Something is up with him. He was looking forward to this, asked you if you were ready because he was, and now is backing away. If he feels he will need a bigger place before you move in, you are probably going to be waiting a while. When will his lease be up for renewal?

 

He may just want some time to live on his own, which he didn't realize before he'd actually moved out. If he's always lived with his parents, he's just now getting his first taste of independence. Or, he may be stalling because he is not ready to commit further to you. Either way, you two need to have a talk. It's not simply about him loving you, but whether you are still on the same timeline or can meet in the middle on one. He's changed the goalposts here, so I would communicate with him about how confusing this is and when he envisions you two moving forward together. He can't realistically expect you to have welcomed the news that he's changed his mind about you moving in, but don't go into the conversation with the guns out. Open the floor for an honest talk, even if you hear things you don't like.

 

This is true I love your advice. I mean he communicates every day with me and night. From phone calls and video chats to facebook chat non stop. We always hang out every week we work around our work schedules some weeks we have more days free to see each other others a few. He always make sure he sees me since we are like a hr away with traffic. Just this past Friday this week he came my way and we took a trip together not a far one but we went to the Los Angeles zoo which ended up being over a hr drive we went to zoo all day ate had a ball. We went walking around this new mall we discovered the Glendale outside mall. We spend all day together. We usually do since we don't have much time to see each other because our work schedules.
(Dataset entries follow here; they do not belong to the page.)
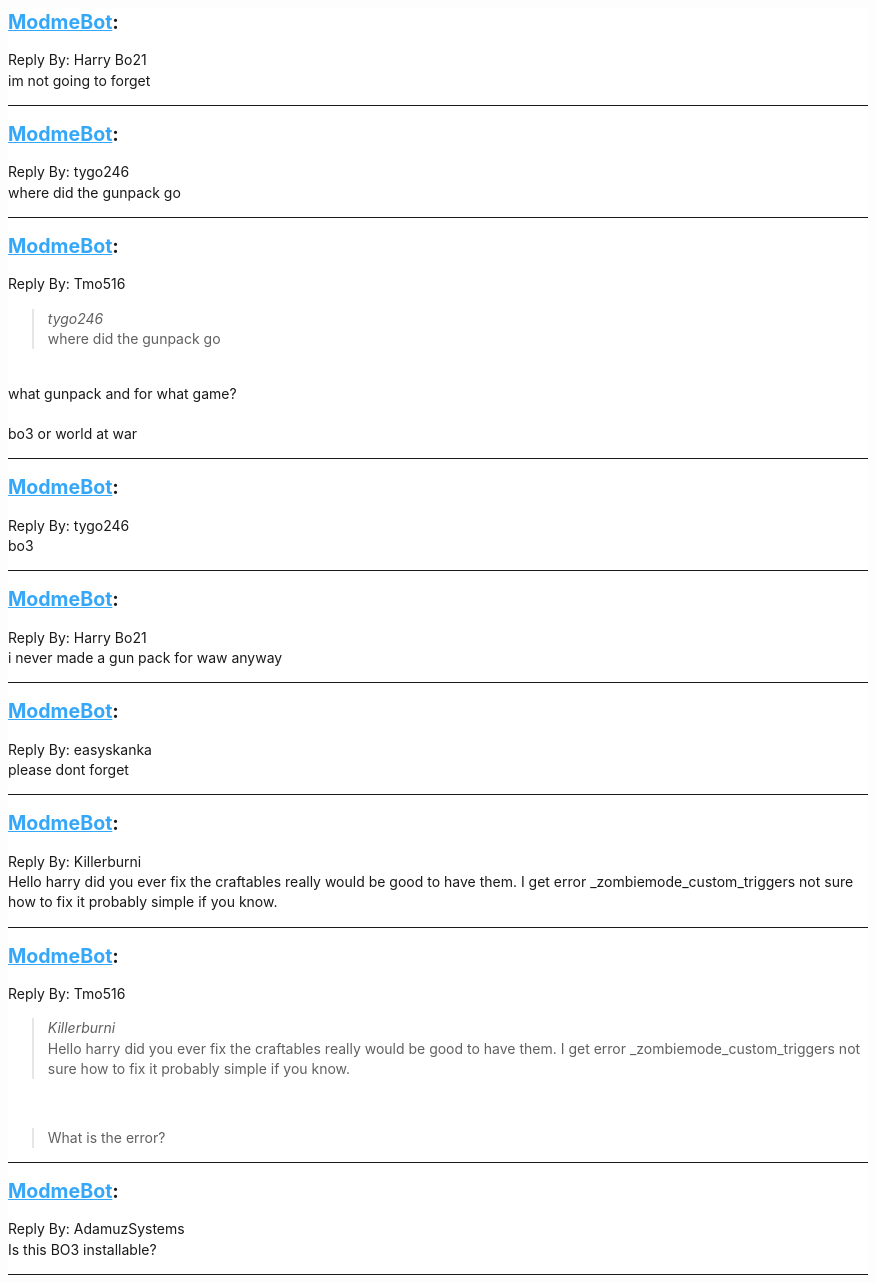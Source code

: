 <strong style="font-size: 1.4em;"><span style="text-decoration: underline;text-decoration-color: #34a7f9;"><span style="color:#34a7f9;">ModmeBot</span></span>:</strong>

<p>Reply By: Harry Bo21<br />im not going to forget</p>

---
<strong style="font-size: 1.4em;"><span style="text-decoration: underline;text-decoration-color: #34a7f9;"><span style="color:#34a7f9;">ModmeBot</span></span>:</strong>

<p>Reply By: tygo246<br />where did the gunpack go</p>

---
<strong style="font-size: 1.4em;"><span style="text-decoration: underline;text-decoration-color: #34a7f9;"><span style="color:#34a7f9;">ModmeBot</span></span>:</strong>

<p>Reply By: Tmo516<br /><blockquote><em>tygo246</em><br />where did the gunpack go</blockquote><br /> what gunpack and for what game?<br /> <br />bo3 or world at war</p>

---
<strong style="font-size: 1.4em;"><span style="text-decoration: underline;text-decoration-color: #34a7f9;"><span style="color:#34a7f9;">ModmeBot</span></span>:</strong>

<p>Reply By: tygo246<br />bo3</p>

---
<strong style="font-size: 1.4em;"><span style="text-decoration: underline;text-decoration-color: #34a7f9;"><span style="color:#34a7f9;">ModmeBot</span></span>:</strong>

<p>Reply By: Harry Bo21<br />i never made a gun pack for waw anyway</p>

---
<strong style="font-size: 1.4em;"><span style="text-decoration: underline;text-decoration-color: #34a7f9;"><span style="color:#34a7f9;">ModmeBot</span></span>:</strong>

<p>Reply By: easyskanka<br />please dont forget</p>

---
<strong style="font-size: 1.4em;"><span style="text-decoration: underline;text-decoration-color: #34a7f9;"><span style="color:#34a7f9;">ModmeBot</span></span>:</strong>

<p>Reply By: Killerburni<br />Hello harry did you ever fix the craftables really would be good to have them. I get error _zombiemode_custom_triggers not sure how to fix it probably simple if you know.</p>

---
<strong style="font-size: 1.4em;"><span style="text-decoration: underline;text-decoration-color: #34a7f9;"><span style="color:#34a7f9;">ModmeBot</span></span>:</strong>

<p>Reply By: Tmo516<br /><blockquote><em>Killerburni</em><br />Hello harry did you ever fix the craftables really would be good to have them. I get error _zombiemode_custom_triggers not sure how to fix it probably simple if you know.</blockquote><br /><blockquote>What is the error?</blockquote></p>

---
<strong style="font-size: 1.4em;"><span style="text-decoration: underline;text-decoration-color: #34a7f9;"><span style="color:#34a7f9;">ModmeBot</span></span>:</strong>

<p>Reply By: AdamuzSystems<br />Is this BO3 installable?</p>

---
Another thing is he actually gave me a key over a month ago he said here your going to be living here soon anyways . That's what trips me out the most him giving me a key. He lets me come and go as I please to apartment. When I visit he well say stuff like just let your self in if I don't answer or just come in. He totally open with everything with me just that part the way he acting about what all I said.

 

He very open if he ever even hangs with a group where there is women even if its church friends. He super open and honest with me never lies always completlly open. Just this I feel like he just maybe wants space. He does talk about future other things like his parents are moving back out of state and he like we can always visit them together. So he does talk about us visiting in near future his family. He did include me in a picture on Christmas this past Christmas he took me to meet his brothers wife he said he wanted me to meet her so it wont be ackward later on lol. I got to wet my feet with a Christmas dinner with his family lol. It was interesting I have had been in groups and events with his family but not for Christmas dinner. He even posted a pict we took together on his facebook naming it my family picture. So that's all a bit more about my relationship.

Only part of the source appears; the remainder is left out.